Which lines of the records below contain the string "travis"? Report each of them.

▸ **Supplied entries**
------

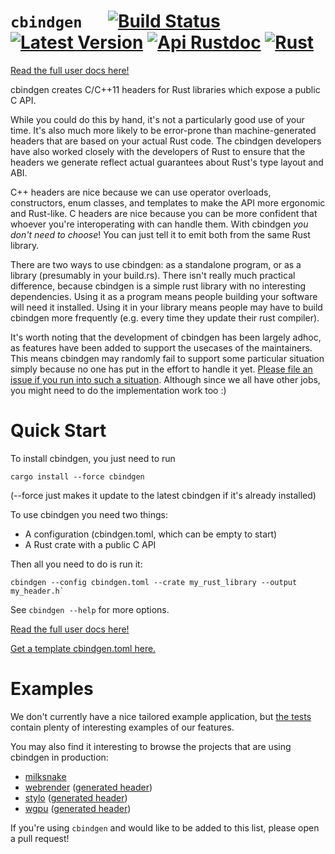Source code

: # `cbindgen` &emsp; [![Build Status]][travis] [![Latest Version]][crates.io] [![Api Rustdoc]][rustdoc] [![Rust](https://img.shields.io/badge/rust-1.32%2B-blue.svg?maxAge=3600)](https://github.com/eqrion/cbindgen)

[Build Status]: https://api.travis-ci.org/eqrion/cbindgen.svg?branch=master
[travis]: https://travis-ci.org/eqrion/cbindgen
[Latest Version]: https://img.shields.io/crates/v/cbindgen.svg
[crates.io]: https://crates.io/crates/cbindgen
[Api Rustdoc]: https://img.shields.io/badge/api-rustdoc-blue.svg
[rustdoc]: https://docs.rs/cbindgen




[Read the full user docs here!](docs/user-guide.md)




cbindgen creates C/C++11 headers for Rust libraries which expose a public C API.

While you could do this by hand, it's not a particularly good use of your time. It's also much more likely to be error-prone than machine-generated headers that are based on your actual Rust code. The cbindgen developers have also worked closely with the developers of Rust to ensure that the headers we generate reflect actual guarantees about Rust's type layout and ABI.

C++ headers are nice because we can use operator overloads, constructors, enum classes, and templates to make the API more ergonomic and Rust-like. C headers are nice because you can be more confident that whoever you're interoperating with can handle them. With cbindgen *you don't need to choose*! You can just tell it to emit both from the same Rust library.

There are two ways to use cbindgen: as a standalone program, or as a library (presumably in your build.rs).
There isn't really much practical difference, because cbindgen is a simple rust library with no interesting dependencies. Using it as a program means people building your software will need it installed. Using it in your library means people may have to build cbindgen more frequently (e.g. every time they update their rust compiler).

It's worth noting that the development of cbindgen has been largely adhoc, as features have been added to support the usecases of the maintainers. This means cbindgen may randomly fail to support some particular situation simply because no one has put in the effort to handle it yet. [Please file an issue if you run into such a situation](https://github.com/eqrion/cbindgen/issues/new). Although since we all have other jobs, you might need to do the implementation work too :)




# Quick Start

To install cbindgen, you just need to run

```text
cargo install --force cbindgen
```

(--force just makes it update to the latest cbindgen if it's already installed)

To use cbindgen you need two things:

* A configuration (cbindgen.toml, which can be empty to start)
* A Rust crate with a public C API

Then all you need to do is run it:

```text
cbindgen --config cbindgen.toml --crate my_rust_library --output my_header.h`
```

See `cbindgen --help` for more options.

[Read the full user docs here!](docs/user-guide.md)

[Get a template cbindgen.toml here.](docs/template.toml)



# Examples

We don't currently have a nice tailored example application, but [the tests](tests/rust/) contain plenty of interesting examples of our features.

You may also find it interesting to browse the projects that are using cbindgen in production:

* [milksnake](https://github.com/getsentry/milksnake)
* [webrender](https://searchfox.org/mozilla-central/source/gfx/webrender_bindings) ([generated header](https://searchfox.org/mozilla-central/source/__GENERATED__/gfx/webrender_bindings/webrender_ffi_generated.h))
* [stylo](https://searchfox.org/mozilla-central/source/layout/style) ([generated header](https://searchfox.org/mozilla-central/source/__GENERATED__/layout/style/ServoStyleConsts.h))
* [wgpu](https://github.com/gfx-rs/wgpu/tree/master/wgpu-native) ([generated header](https://github.com/gfx-rs/wgpu/blob/master/ffi/wgpu.h))

If you're using `cbindgen` and would like to be added to this list, please open a pull request!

------

▸ **Task solution**
: # `cbindgen` &emsp; [![Build Status]][travis] [![Latest Version]][crates.io] [![Api Rustdoc]][rustdoc] [![Rust](https://img.shields.io/badge/rust-1.32%2B-blue.svg?maxAge=3600)](https://github.com/eqrion/cbindgen)
[Build Status]: https://api.travis-ci.org/eqrion/cbindgen.svg?branch=master
[travis]: https://travis-ci.org/eqrion/cbindgen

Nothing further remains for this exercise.